GECKO icon indicating copy to clipboard operation
GECKO copied to clipboard

refactor: update general kcat database

Open edkerk opened this issue 3 years ago • 6 comments
trafficstars

Description of the new feature:

By repurposing some of the DLKcat code, construct a JSON file similar as in DLKcat. This JSON contains kcat values from BRENDA and SABIO-RK databases, and could be run every 6-12 months.

In contrast to the current DLKcat code, some filtering steps should be skipped, to (a) keep specific activities; (b) keep cases where no amino acid sequence could be assigned to. By doing so, this kcat database can be used in GECKO's fuzzy matching approach. The file thereby replaces the max_Kcat and max_SA files that GECKO currently uses.

This JSON file should be loaded into MATLAB, to be used in GECKO fuzzy matching (which is refactored in a separate Issue).

However, if the purpose of this file is only used for GECKO's fuzzy matching, then we might as well stick with the existing max_Kcat and max_SA files? Let's keep this Issue on hold for now.

edkerk avatar May 25 '22 21:05 edkerk

I'm not totally sure on the scope of the issue: is it about creating a local kcat file or about how that file is used by GECKO? Perhaps it would be easier to discuss verbally and write up conclusions.

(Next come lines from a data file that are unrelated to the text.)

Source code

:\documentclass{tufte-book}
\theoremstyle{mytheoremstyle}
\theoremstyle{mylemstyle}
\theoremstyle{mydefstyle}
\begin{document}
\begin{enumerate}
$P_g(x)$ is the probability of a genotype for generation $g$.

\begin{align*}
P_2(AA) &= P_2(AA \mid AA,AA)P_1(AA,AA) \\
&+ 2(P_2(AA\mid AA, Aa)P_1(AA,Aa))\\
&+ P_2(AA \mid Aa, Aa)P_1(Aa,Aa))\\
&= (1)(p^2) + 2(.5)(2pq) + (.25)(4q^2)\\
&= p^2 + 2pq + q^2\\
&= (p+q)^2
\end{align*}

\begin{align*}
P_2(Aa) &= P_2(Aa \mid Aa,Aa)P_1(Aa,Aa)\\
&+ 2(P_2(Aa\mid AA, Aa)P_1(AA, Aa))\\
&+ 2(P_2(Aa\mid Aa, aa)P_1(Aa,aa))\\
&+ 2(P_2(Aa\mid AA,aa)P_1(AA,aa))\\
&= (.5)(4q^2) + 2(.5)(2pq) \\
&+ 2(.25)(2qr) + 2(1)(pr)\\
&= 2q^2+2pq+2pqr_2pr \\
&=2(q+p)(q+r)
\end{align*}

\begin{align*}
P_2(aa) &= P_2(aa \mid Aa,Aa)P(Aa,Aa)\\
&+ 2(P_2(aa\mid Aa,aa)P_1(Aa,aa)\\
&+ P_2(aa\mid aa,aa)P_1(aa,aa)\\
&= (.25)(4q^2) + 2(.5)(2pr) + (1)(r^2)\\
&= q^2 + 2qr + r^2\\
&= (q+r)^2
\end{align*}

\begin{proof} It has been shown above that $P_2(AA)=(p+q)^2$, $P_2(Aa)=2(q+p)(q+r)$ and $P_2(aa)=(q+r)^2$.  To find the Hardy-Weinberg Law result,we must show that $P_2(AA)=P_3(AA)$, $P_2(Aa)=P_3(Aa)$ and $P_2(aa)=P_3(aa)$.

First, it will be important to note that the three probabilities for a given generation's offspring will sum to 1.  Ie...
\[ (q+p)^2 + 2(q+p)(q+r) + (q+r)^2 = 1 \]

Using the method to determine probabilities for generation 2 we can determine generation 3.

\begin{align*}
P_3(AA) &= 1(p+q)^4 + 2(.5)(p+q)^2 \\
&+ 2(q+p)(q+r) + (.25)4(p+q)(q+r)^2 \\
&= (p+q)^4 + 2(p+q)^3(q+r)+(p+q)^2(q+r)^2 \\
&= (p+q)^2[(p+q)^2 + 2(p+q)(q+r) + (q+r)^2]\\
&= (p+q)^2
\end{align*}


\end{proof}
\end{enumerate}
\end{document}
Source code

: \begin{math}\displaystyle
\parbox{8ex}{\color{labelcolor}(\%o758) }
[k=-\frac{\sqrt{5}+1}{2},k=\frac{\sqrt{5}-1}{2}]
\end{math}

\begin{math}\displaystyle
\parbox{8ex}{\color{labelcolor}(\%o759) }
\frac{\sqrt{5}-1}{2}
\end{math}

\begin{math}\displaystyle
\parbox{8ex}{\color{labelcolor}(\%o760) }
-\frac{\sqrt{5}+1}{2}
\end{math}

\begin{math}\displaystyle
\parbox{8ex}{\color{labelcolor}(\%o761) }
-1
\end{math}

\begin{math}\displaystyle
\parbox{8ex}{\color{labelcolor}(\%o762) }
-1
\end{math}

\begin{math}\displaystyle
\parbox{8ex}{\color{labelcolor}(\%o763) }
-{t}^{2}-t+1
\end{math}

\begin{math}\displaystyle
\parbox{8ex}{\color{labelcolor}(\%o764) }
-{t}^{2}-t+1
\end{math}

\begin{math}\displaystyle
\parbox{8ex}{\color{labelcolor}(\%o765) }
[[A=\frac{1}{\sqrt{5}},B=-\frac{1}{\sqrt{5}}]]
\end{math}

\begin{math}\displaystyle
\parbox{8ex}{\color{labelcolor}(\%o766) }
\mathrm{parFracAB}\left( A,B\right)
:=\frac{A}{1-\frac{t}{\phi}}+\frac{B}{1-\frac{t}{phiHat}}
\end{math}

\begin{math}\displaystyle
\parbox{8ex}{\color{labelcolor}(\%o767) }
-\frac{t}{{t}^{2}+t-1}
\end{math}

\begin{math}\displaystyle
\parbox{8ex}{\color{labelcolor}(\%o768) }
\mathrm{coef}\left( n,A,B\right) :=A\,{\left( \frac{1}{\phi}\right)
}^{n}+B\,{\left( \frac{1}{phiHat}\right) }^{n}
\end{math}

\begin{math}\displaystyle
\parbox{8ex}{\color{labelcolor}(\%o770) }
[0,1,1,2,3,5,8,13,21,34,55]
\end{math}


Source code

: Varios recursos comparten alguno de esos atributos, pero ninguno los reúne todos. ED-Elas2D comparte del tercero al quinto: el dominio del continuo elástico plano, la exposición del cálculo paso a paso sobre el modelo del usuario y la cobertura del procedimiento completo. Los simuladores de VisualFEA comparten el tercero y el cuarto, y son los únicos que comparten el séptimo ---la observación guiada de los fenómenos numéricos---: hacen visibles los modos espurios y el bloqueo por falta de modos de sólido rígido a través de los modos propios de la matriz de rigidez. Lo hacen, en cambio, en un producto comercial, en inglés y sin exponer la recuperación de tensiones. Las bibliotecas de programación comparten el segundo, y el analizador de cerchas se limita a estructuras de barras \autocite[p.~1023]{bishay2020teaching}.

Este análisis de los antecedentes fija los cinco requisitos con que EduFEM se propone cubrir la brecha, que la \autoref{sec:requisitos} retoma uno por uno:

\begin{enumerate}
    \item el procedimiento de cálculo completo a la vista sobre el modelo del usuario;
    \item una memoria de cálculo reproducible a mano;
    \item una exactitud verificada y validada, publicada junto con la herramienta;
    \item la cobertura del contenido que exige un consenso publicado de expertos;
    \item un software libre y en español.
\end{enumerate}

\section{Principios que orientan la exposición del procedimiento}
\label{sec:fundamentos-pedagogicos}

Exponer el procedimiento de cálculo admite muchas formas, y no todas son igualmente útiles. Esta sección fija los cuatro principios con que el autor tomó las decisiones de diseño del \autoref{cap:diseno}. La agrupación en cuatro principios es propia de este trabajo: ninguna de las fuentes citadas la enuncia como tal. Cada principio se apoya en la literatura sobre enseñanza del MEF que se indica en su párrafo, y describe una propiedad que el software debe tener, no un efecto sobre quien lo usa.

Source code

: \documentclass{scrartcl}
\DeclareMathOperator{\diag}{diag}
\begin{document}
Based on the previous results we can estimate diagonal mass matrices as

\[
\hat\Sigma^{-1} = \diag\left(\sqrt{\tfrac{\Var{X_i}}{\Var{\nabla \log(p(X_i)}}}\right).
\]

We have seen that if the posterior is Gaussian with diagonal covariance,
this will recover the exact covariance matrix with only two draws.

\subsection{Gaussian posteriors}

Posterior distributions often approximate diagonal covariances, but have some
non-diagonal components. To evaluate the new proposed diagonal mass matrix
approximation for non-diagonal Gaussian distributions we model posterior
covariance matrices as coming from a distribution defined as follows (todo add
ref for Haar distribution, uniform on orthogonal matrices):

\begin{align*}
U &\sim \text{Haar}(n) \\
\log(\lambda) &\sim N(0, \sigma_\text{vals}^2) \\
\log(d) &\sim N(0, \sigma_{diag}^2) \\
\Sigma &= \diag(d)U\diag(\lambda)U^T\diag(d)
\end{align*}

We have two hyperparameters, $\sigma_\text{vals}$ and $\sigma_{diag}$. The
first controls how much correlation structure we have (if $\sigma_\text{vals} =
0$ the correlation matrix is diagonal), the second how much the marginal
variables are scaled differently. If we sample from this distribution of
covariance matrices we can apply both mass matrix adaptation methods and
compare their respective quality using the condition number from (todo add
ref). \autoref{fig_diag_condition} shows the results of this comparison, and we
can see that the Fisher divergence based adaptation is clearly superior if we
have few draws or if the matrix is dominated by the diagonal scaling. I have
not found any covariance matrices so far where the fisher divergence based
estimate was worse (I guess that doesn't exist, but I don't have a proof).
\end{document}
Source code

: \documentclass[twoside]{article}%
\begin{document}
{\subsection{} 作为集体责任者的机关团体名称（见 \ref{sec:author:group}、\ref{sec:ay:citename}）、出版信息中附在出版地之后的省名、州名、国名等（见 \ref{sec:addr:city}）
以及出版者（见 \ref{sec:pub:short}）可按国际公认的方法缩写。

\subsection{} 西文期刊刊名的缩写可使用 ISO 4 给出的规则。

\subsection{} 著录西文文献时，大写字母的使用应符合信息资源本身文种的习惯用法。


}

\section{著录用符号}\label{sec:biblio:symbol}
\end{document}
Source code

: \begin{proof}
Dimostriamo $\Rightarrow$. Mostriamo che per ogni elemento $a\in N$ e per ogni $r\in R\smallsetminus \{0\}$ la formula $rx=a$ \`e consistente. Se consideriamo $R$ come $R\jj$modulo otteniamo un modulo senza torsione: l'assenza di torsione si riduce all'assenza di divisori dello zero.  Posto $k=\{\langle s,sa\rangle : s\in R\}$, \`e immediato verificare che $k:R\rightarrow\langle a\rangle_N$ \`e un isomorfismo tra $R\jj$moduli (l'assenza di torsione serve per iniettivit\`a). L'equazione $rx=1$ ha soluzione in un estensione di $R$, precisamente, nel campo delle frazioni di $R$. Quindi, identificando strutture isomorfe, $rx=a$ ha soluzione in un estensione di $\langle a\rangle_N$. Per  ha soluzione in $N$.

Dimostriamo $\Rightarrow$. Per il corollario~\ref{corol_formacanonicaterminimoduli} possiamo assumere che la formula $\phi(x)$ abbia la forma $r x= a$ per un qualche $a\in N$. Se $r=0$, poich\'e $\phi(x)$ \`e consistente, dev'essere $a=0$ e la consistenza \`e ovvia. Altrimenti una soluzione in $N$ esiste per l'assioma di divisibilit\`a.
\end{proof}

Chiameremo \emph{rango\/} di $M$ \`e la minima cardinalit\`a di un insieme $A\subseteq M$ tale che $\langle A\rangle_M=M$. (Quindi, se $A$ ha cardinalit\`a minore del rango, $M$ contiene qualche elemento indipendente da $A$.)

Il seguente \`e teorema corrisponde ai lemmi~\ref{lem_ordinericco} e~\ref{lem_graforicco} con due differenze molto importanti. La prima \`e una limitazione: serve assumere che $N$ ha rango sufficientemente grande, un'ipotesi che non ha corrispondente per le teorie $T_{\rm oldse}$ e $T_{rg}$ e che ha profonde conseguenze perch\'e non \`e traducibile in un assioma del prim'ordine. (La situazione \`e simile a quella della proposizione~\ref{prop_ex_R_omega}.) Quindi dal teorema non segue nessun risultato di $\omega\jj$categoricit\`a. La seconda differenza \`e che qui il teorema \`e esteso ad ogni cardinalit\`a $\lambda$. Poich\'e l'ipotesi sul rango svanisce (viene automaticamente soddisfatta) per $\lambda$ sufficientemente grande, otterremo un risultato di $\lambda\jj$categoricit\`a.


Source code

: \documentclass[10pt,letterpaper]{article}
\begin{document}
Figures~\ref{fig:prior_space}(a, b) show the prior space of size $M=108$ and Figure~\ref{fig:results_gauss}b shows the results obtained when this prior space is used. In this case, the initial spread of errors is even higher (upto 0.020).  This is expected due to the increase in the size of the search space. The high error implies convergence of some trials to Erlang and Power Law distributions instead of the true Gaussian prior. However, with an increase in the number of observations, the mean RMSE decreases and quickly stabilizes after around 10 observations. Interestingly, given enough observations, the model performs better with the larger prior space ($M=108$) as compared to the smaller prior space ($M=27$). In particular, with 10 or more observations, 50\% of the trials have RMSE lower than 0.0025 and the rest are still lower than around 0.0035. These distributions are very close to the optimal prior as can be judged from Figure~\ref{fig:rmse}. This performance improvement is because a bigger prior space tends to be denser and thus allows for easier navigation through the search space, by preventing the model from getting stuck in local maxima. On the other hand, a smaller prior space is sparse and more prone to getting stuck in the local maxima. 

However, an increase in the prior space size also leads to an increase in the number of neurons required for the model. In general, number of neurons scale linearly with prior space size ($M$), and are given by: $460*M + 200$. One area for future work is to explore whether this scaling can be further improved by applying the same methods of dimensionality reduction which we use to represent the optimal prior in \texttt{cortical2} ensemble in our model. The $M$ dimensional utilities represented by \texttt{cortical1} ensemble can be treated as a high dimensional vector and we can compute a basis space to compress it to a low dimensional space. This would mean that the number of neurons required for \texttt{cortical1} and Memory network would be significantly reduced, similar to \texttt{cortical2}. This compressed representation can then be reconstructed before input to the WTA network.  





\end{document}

mihai-sysbio avatar Jun 27 '22 05:06 mihai-sysbio

Both about the actual file and how it is used. But it sounds like GotEnzymes will also be able to provide such a file (did not know this when opening this issue), so this issue will most likely be addressed when GECKO and GotEnzymes can work together.

edkerk avatar Jun 27 '22 12:06 edkerk

Does not strictly have to be JSON, but it should be flat-text so that it is diff-able.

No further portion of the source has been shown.